W nauce zapewnił sobie Lutosławski bezsprzeczne miejsce w historii filozofii światowej ustalając chronologię pism Platona na podstawie własnej metody nazwanej „stylometrią”, która polegała na szczegółowym badaniu stylu. Z tego znany był i jest w nauce światowej. Wiele też podróżował po Europie i po USA głosząc podczas wykładów i odczytów swoje poglądy. Dlatego bardziej niż w Polsce znany był i jest za granicą.
W roku 1900 przeżył konwersję religijną coś w rodzaju wewnętrznego oświecenia, od tej pory łącząc działalność filozoficzną z poczuciem społeczno- religijnej misji naprawy świata, a zwłaszcza Polski i Polaków. W swojej narodowej filozofii nawiązywał do Platona, twierdząc, że naród jest substancjalną wspólnotą ducha, to znaczy, że naród to suma nieśmiertelnych, indywidualnych dusz ludzkich mających obiektywne, rzeczywiste istnienie, wcielających się w kolejnych przedstawicieli danego narodu. Innymi słowy, Lutosławski twierdził, że dusze mają swoją narodowość. W tym nawiązywał do Słowackiego, którego słynny poemat „Król Duch” właśnie o wędrówce duszy władczej Polski mówi.
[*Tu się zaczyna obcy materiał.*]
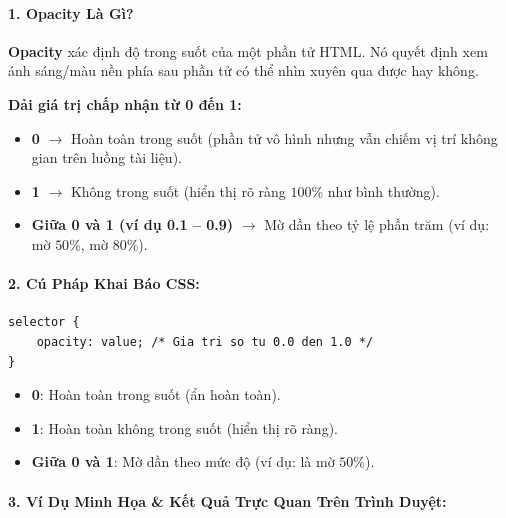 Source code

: \paragraph{1. Opacity Là Gì?}

\begin{conceptBox}
\textbf{Opacity} xác định độ trong suốt của một phần tử HTML. Nó quyết định xem ánh sáng/màu nền phía sau phần tử có thể nhìn xuyên qua được hay không.
\par\vspace{4pt}
\textbf{Dải giá trị chấp nhận từ 0 đến 1:}
\begin{itemize}[leftmargin=1.5em, itemsep=3pt, parsep=0pt]
    \item \textbf{0} $\rightarrow$ Hoàn toàn trong suốt (phần tử vô hình nhưng vẫn chiếm vị trí không gian trên luồng tài liệu).
    \item \textbf{1} $\rightarrow$ Không trong suốt (hiển thị rõ ràng $100\%$ như bình thường).
    \item \textbf{Giữa 0 và 1 (ví dụ 0.1 -- 0.9)} $\rightarrow$ Mờ dần theo tỷ lệ phần trăm (ví dụ:  mờ $50\%$,  mờ $80\%$).
\end{itemize}
\end{conceptBox}

\paragraph{2. Cú Pháp Khai Báo CSS:}

\begin{codeWindow}
\begin{lstlisting}[language=CSS3]
selector {
    opacity: value; /* Gia tri so tu 0.0 den 1.0 */
}
\end{lstlisting}
\end{codeWindow}

\begin{itemize}[leftmargin=1.5em, itemsep=2pt, parsep=0pt]
    \item \textbf{0}: Hoàn toàn trong suốt (ẩn hoàn toàn).
    \item \textbf{1}: Hoàn toàn không trong suốt (hiển thị rõ ràng).
    \item \textbf{Giữa 0 và 1}: Mờ dần theo mức độ (ví dụ:  là mờ $50\%$).
\end{itemize}

\paragraph{3. Ví Dụ Minh Họa \& Kết Quả Trực Quan Trên Trình Duyệt:}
Pisał tak Lutosławski w swojej książce pt. „Praca narodowa”: „(…)Plemienne i rasowe różnice zacierają się, podczas gdy odrębność narodów się rozwija(…) Tak na przykład naród polski powstał wśród Polan, ale duch narodowy polski ogarnął ludzi nie tylko różnych aryjskich plemion, lecz także wielu Semitów i Turków. Odrębność narodowa jest odrębnością duchową, która nie zależy od różnic rasowych lub plemiennych”. Pisał, że „do polskiego narodu należą spolszczeni Niemcy, Tatarzy, Ormianie, Cyganie, Żydzi jeśli żyją dla wspólnego ideału Polski (…) Murzyn lub czerwonoskóry może zostać prawdziwym Polakiem, jeśli przejmie dziedzictwo duchowe polskiego narodu zawarte w jego literaturze, sztuce, polityce obyczajach i jeśli ma niezłomną wolę przyczyniania się do rozwoju bytu narodowego Polaków”.
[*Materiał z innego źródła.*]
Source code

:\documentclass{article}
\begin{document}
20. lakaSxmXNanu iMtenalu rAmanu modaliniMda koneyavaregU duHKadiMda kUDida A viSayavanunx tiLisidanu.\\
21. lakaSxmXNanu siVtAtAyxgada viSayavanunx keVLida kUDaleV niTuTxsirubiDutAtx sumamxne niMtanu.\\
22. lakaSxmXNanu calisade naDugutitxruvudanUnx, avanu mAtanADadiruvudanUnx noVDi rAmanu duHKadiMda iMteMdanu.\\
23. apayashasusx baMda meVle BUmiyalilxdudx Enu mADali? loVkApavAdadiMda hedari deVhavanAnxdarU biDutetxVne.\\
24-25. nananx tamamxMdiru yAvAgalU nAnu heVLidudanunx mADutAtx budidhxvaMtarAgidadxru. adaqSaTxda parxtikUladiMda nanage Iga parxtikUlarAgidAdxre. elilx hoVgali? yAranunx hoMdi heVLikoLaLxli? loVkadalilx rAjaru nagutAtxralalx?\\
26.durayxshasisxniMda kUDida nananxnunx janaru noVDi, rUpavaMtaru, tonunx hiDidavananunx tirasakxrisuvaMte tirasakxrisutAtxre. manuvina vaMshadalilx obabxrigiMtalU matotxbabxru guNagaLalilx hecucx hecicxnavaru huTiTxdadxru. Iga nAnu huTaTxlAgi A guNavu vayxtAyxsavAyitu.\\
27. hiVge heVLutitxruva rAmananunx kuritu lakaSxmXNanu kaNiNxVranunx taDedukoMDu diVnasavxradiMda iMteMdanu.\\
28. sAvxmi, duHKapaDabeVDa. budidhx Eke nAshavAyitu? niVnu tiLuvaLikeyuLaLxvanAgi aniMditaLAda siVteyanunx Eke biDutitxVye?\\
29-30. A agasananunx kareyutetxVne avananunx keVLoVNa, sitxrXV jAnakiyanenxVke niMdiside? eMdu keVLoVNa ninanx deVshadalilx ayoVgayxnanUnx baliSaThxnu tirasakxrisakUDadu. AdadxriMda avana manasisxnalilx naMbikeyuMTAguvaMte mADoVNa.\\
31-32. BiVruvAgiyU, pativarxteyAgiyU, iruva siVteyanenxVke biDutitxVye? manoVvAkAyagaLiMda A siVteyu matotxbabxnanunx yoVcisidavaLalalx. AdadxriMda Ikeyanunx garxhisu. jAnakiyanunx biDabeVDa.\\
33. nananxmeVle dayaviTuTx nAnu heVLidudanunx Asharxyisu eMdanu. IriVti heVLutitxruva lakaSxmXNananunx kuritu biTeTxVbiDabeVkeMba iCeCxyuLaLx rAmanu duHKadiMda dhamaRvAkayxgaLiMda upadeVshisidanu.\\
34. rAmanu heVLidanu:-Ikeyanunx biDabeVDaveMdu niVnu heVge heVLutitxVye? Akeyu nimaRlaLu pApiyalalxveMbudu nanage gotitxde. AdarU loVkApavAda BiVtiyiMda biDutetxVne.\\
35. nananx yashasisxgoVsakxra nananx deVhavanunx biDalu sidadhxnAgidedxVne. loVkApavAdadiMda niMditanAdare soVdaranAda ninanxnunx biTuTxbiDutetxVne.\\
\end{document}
Uważał się Lutosławski za ortodoksyjnego katolika. Przypisywał też polskiemu narodowemu duchowi szczególną rolę w przyszłej przemianie świata. Wierzył we własną misję szerzenia idei pracy duchowej, polegającej na doskonaleniu się poszczególnych dusz polskich. To doskonalenie pojmował Lutosławski jako życie we wstrzemięźliwości i poświęconym studiom intelektualnym. W roku 1902 założył organizację Elsów, z której powstała organizacja „Eleusis”. Lutosławski propagował regułę poczwórnej wstrzemięźliwości (od picia alkoholu, palenia tytoniu, wstrzemięźliwości seksualnej i nieużywania przekleństw). Polskie harcerstwo wzięło się z organizacji założonej przez Lutosławskiego i on był jego prekursorem. W celu propagowania swoich poglądów zakładał „kuźnice”, czyli struktury organizacyjne wśród Polaków w Polsce i na emigracji, w Algierii, we Francji. Swoje poglądy wyłożył w niezliczonych książkach, broszurach, wykładach, odczytach, pogadankach. Zjeździł cały prawie świat. Znał biegle język niemiecki, francuski, angielski, hiszpański, grecki, łacinę, rosyjski. Na początku XX wieku wydał nawet broszurkę pt. „Jak tanio podróżować po Europie”, gdzie okazał się być prekursorem dzisiejszych tego typu wydawnictw. Lutosławski był też pierwszym, który propagował w Polsce filozofię i praktykę jogi indyjskiej. Wydał był książkę pt. „Rozwój potęgi woli”, w której podawał czytelnikom praktykę ćwiczeń jogi dostosowanej do mentalności i możliwości Europejczyka. Praca ta jest do dzisiaj warta czytania i poznania, a ćwiczenia w niej opisane warte praktykowania.
Po drugiej wojnie światowej Lutosławski był całkowicie odsunięty na margines, również z powodu swojej deklarowanej nienawiści do bolszewizmu. Wydał on w roku 1920 książkę pt. „Bolszewizm a Polska”, w której dowodził, że system bolszewicki, komunistyczny jest całkowicie obcy z natury swojej Polakom. Prowadził Lutosławski prywatne seminaria dla wybranych słuchaczy na Śląsku i w Krakowie. Uczestniczyło w nich wielu robotników. Zmarł w roku 1953. Tak naprawdę do dnia dzisiejszego jego naukowa, publicystyczna i polityczna twórczość oraz społeczna działalność nie doczekała się żadnych większych naukowych opracowań. A przecież była to wielka postać w historii polskiej kultury, filozofii, która oddziaływała na współczesnych sobie z dużą siłą. Niewątpliwie wart jest Wincenty Lutosławski tego, by przywrócić jego postać i dorobek współczesnym Polakom, których on uważał za naród wybrany przez Boga i historię do naprawy świata.